# RECORDS FOR THE TASK
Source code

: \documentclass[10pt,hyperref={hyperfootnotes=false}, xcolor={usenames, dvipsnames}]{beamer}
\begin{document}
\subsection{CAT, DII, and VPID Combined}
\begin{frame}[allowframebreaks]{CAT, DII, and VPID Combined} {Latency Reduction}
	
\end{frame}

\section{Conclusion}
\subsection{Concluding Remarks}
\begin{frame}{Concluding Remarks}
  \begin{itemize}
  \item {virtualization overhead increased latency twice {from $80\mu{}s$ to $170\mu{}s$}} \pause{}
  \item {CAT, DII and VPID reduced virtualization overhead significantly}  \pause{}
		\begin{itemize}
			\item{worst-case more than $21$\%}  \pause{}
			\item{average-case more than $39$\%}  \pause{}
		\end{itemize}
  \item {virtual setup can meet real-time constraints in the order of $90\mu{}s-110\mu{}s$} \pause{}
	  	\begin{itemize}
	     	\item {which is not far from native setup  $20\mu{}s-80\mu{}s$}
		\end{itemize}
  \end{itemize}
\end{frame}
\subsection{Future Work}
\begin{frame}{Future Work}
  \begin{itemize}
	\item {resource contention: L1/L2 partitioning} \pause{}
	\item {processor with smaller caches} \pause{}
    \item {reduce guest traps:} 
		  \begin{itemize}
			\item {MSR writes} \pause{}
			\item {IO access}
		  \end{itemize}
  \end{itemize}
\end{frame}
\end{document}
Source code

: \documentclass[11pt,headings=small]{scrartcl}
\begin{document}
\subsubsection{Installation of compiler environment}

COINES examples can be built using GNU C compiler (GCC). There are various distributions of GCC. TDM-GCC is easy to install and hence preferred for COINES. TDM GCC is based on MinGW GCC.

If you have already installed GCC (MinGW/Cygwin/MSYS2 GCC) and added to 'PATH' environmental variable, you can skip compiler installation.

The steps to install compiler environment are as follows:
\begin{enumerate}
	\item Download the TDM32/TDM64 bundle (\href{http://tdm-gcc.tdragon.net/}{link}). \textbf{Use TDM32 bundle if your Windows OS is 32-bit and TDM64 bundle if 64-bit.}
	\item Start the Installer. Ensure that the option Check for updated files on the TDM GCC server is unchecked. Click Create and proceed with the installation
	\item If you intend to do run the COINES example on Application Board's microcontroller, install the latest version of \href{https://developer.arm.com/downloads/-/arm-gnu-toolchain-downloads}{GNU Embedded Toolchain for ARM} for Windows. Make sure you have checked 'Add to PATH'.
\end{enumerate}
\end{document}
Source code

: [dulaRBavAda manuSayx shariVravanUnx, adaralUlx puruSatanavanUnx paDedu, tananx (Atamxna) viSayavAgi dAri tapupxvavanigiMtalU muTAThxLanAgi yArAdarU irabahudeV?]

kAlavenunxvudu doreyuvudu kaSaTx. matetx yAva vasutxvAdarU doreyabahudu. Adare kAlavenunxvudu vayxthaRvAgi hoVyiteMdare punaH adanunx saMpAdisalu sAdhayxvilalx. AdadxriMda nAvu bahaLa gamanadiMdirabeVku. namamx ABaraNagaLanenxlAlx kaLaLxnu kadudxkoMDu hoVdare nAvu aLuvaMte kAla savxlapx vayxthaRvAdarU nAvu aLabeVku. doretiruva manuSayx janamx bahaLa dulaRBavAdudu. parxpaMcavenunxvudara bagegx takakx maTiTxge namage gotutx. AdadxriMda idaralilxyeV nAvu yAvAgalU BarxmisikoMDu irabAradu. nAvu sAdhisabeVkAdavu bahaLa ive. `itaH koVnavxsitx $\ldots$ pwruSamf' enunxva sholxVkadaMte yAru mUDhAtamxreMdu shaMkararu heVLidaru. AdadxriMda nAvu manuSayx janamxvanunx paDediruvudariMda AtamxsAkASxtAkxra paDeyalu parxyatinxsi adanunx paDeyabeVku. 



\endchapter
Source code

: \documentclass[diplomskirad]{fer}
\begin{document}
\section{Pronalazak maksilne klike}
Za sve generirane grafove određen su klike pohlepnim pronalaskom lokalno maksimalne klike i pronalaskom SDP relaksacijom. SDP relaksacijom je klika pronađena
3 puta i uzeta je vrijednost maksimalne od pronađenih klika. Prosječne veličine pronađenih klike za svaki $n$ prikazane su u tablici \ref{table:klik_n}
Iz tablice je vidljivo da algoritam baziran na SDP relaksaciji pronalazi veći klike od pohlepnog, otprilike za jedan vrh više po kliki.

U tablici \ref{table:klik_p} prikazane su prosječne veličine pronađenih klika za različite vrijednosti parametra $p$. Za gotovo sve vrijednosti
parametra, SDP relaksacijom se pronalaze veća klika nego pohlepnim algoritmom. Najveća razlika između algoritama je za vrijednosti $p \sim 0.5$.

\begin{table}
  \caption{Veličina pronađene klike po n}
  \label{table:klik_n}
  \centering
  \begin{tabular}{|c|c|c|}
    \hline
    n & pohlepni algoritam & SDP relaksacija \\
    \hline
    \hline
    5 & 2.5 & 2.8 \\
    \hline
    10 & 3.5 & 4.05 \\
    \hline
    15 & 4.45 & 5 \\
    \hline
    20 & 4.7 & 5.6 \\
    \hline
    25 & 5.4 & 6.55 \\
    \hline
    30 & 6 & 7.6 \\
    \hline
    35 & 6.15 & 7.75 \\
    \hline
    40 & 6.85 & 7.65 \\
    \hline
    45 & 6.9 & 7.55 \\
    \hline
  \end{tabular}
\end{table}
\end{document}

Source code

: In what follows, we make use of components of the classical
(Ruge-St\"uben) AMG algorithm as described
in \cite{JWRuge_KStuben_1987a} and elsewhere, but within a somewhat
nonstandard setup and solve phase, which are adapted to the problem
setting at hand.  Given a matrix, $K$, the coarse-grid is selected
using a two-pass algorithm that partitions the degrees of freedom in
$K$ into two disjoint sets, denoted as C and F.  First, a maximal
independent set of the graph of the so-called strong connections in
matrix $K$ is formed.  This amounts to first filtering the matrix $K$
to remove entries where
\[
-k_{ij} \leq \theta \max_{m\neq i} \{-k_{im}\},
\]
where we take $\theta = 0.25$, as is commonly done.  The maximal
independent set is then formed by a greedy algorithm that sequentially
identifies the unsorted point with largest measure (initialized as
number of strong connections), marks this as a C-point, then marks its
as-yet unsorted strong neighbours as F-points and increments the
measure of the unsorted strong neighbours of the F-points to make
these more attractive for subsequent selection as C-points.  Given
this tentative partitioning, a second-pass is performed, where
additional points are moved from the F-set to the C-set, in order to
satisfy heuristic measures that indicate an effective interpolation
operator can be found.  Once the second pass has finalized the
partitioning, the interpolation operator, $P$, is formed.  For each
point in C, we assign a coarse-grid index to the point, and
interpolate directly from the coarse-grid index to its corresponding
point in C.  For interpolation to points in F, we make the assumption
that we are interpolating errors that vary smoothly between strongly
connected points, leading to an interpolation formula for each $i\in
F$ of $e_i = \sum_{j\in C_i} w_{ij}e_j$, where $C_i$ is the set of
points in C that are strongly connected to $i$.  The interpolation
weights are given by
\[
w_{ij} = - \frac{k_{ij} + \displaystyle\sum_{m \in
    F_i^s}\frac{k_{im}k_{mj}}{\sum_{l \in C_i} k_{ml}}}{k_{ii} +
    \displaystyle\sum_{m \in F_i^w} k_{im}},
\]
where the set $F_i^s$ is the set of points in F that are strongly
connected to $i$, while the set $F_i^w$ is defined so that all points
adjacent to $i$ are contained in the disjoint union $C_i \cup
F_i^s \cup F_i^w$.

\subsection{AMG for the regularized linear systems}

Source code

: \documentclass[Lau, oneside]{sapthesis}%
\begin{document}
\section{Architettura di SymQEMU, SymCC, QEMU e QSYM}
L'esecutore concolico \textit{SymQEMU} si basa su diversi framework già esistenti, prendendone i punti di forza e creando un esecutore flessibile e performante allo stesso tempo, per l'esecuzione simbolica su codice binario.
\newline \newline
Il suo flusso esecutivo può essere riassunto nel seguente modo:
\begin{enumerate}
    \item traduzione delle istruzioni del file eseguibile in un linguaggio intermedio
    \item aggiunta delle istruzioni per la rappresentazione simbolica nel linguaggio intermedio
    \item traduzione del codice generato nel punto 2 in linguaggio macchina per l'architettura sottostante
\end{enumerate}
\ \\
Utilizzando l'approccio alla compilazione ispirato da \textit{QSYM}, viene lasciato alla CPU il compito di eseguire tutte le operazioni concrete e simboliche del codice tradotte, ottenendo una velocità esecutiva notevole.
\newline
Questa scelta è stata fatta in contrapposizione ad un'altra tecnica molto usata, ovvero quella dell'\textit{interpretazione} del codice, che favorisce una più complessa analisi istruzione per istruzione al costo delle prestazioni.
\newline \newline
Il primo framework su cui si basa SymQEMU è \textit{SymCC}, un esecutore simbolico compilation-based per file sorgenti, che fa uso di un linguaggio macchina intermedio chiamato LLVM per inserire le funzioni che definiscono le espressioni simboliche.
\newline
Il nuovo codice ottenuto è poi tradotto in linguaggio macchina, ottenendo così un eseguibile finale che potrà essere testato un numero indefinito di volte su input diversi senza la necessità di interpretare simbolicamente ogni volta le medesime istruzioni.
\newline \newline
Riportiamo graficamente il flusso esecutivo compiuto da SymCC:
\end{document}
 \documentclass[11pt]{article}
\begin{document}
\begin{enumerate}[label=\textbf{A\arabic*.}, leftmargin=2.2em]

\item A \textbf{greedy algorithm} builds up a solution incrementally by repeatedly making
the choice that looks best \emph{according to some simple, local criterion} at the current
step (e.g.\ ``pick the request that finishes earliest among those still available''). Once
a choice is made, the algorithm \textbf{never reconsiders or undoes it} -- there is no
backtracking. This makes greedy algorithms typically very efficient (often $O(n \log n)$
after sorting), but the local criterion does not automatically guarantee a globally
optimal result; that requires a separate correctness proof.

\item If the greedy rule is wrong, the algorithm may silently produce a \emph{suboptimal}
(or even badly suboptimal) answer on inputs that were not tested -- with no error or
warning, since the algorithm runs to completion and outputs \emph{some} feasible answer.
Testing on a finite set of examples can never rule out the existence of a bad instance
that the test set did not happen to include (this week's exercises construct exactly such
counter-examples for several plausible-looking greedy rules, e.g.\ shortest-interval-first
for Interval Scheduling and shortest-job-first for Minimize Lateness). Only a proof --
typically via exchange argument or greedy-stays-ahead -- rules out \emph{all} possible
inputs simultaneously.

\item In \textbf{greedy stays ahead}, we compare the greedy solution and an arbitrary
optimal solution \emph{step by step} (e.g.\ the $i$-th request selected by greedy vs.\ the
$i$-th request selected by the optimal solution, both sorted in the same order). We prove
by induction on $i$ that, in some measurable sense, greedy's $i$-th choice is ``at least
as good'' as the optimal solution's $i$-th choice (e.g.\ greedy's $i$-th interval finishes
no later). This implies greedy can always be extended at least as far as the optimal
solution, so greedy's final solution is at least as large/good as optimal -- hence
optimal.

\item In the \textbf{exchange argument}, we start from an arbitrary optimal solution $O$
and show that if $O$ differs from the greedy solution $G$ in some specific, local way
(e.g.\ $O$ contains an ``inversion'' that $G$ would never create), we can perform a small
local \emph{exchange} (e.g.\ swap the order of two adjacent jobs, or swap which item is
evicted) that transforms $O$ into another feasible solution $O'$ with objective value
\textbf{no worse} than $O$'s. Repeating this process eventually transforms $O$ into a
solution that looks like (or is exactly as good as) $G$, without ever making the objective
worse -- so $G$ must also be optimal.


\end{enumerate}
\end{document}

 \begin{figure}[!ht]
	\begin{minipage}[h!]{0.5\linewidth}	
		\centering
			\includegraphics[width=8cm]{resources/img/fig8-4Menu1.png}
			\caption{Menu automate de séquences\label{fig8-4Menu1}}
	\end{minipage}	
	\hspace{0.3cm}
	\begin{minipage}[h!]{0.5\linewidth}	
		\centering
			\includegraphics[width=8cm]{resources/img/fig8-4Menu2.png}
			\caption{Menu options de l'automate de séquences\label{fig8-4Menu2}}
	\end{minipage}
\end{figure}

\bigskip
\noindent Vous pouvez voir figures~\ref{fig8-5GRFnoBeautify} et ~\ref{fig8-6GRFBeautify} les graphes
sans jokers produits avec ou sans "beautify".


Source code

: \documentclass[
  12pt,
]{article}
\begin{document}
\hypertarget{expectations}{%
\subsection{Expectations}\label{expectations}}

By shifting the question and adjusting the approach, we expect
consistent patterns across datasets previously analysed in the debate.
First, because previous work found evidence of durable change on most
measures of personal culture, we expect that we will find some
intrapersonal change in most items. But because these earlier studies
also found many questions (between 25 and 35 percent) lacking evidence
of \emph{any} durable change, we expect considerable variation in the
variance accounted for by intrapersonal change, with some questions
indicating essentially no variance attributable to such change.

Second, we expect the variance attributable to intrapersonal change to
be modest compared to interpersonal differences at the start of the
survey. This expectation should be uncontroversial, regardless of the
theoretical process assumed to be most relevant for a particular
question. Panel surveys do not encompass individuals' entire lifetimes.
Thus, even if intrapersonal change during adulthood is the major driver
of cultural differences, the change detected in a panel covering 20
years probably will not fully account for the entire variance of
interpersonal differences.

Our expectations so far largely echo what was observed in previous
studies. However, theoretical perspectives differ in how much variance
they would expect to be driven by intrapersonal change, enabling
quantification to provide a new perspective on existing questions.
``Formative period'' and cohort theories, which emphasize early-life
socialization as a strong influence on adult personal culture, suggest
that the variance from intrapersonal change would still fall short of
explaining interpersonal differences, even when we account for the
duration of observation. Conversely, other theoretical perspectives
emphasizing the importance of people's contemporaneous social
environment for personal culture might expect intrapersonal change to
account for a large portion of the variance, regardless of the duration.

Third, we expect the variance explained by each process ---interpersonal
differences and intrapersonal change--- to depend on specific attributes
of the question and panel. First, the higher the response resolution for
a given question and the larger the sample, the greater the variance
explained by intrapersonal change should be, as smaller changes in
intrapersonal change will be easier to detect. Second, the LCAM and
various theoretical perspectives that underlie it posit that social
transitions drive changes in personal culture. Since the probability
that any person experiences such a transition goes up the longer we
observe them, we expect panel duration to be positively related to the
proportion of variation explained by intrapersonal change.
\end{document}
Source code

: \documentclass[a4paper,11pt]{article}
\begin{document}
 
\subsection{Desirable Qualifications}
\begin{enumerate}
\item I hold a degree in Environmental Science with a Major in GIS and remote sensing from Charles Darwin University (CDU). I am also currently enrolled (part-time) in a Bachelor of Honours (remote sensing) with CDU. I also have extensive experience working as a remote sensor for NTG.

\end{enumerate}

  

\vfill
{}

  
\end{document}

# AIM OF THE TASK
Please report every line among the entries that includes "good".

# TASK ANSWER
as good'' as the optimal solution's $i$-th choice (e.g.\ greedy's $i$-th interval finishes
solution, so greedy's final solution is at least as large/good as optimal -- hence
solution that looks like (or is exactly as good as) $G$, without ever making the objective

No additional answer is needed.